ATLANTA—Rosalynn Carter was remembered Tuesday as a former U.S. first lady who leveraged her fierce intellect and political power to put her deep Christian faith into action by always helping others, especially those who needed it most.
A gathering of first ladies and presidents—including her 99-year-old husband Jimmy Carter—joined other political figures in tribute.
“She had met kings and queens, presidents, others in authority, powerful corporate leaders and celebrities,” her son James Earl “Chip” Carter III said. “She said the people that she felt the most comfortable with and the people she enjoyed being with the most were those that lived in absolute abject poverty, the ones without adequate housing, without a proper diet and without access to health care.”
The service was held during three days of events celebrating the humanitarian who died Nov. 19 at home in Plains, Georgia, at the age of 96. Tributes began Monday in the Carters’ native Sumter County and continued at Glenn Memorial Church in Atlanta.
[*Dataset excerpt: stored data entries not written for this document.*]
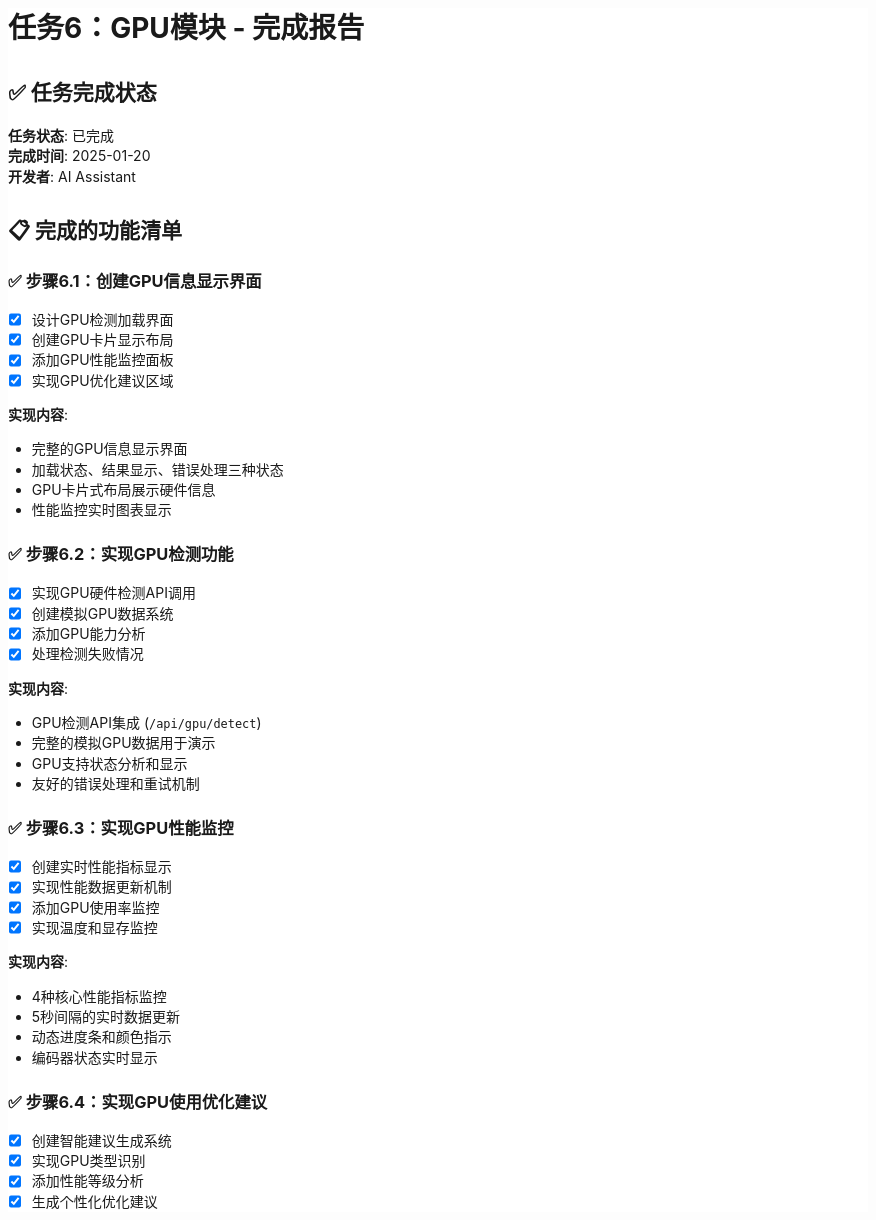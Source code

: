 # 任务6：GPU模块 - 完成报告

## ✅ 任务完成状态

**任务状态**: 已完成  
**完成时间**: 2025-01-20  
**开发者**: AI Assistant  

## 📋 完成的功能清单

### ✅ 步骤6.1：创建GPU信息显示界面
- [x] 设计GPU检测加载界面
- [x] 创建GPU卡片显示布局
- [x] 添加GPU性能监控面板
- [x] 实现GPU优化建议区域

**实现内容**:
- 完整的GPU信息显示界面
- 加载状态、结果显示、错误处理三种状态
- GPU卡片式布局展示硬件信息
- 性能监控实时图表显示

### ✅ 步骤6.2：实现GPU检测功能
- [x] 实现GPU硬件检测API调用
- [x] 创建模拟GPU数据系统
- [x] 添加GPU能力分析
- [x] 处理检测失败情况

**实现内容**:
- GPU检测API集成 (`/api/gpu/detect`)
- 完整的模拟GPU数据用于演示
- GPU支持状态分析和显示
- 友好的错误处理和重试机制

### ✅ 步骤6.3：实现GPU性能监控
- [x] 创建实时性能指标显示
- [x] 实现性能数据更新机制
- [x] 添加GPU使用率监控
- [x] 实现温度和显存监控

**实现内容**:
- 4种核心性能指标监控
- 5秒间隔的实时数据更新
- 动态进度条和颜色指示
- 编码器状态实时显示

### ✅ 步骤6.4：实现GPU使用优化建议
- [x] 创建智能建议生成系统
- [x] 实现GPU类型识别
- [x] 添加性能等级分析
- [x] 生成个性化优化建议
Her funeral and burial are planned for Wednesday in her small hometown.
Jimmy Carter, who is 10 months into home hospice care, watched from his wheelchair, reclining and covered by a blanket featuring his wife’s face. Chip and his sister, Amy, held their father’s hands and were flanked by their brothers, Jeff and Jack.
President Joe Biden and First Lady Jill Biden, the Carters’ longtime friends, joined them in the front row, along with former President Bill Clinton, former Secretary of State Hillary Clinton, and the other living former first ladies, Melania Trump, Michelle Obama, and Laura Bush. Vice President Kamala Harris and second gentleman Doug Emhoff paid their respects, as did Georgia’s U.S. senators and Gov. Brian Kemp and his wife, Marty.
More than 1,000 people, including a sizeable contingent of Secret Service agents, filled the sanctuary. Former Presidents Donald Trump, Barack Obama, and George W. Bush were invited but did not attend.
“My mother was the glue that held our family together through the ups and downs and thicks and thins of our family’s politics,” Chip Carter said.
The pews filled with political power players, but front and center were her children and dozens of grandchildren and great-grandchildren—all surrounding Jimmy Carter, her partner of 77 years.
“Their partnership and love story was a defining feature of her life,” said Amy Carter, who read a love note her father wrote to her mother 75 years ago.
Journalist Judy Woodruff recalled Rosalynn Carter lobbying lawmakers, campaigning separately from her husband, attending Cabinet meetings and playing key roles—including being the first presidential adviser to suggest Camp David as a negotiating place for Epypt’s Anwar Sadat and Israel’s Menachem Begin. Those negotiations led to historic peace accords between the two countries.
“Without Rosalynn Carter, I don’t believe there would have been a President Carter,” Ms. Woodruff said.
It was Jimmy Carter’s first public appearance since he entered hospice care, other than a brief ride with Rosalynn in September’s Plains Peanut Festival parade, where they were visible only through the open windows of a Secret Service vehicle. He was with his wife during her final hours but did not appear publicly during earlier events at her alma mater, Georgia Southwestern State University in Americus, and at his presidential library.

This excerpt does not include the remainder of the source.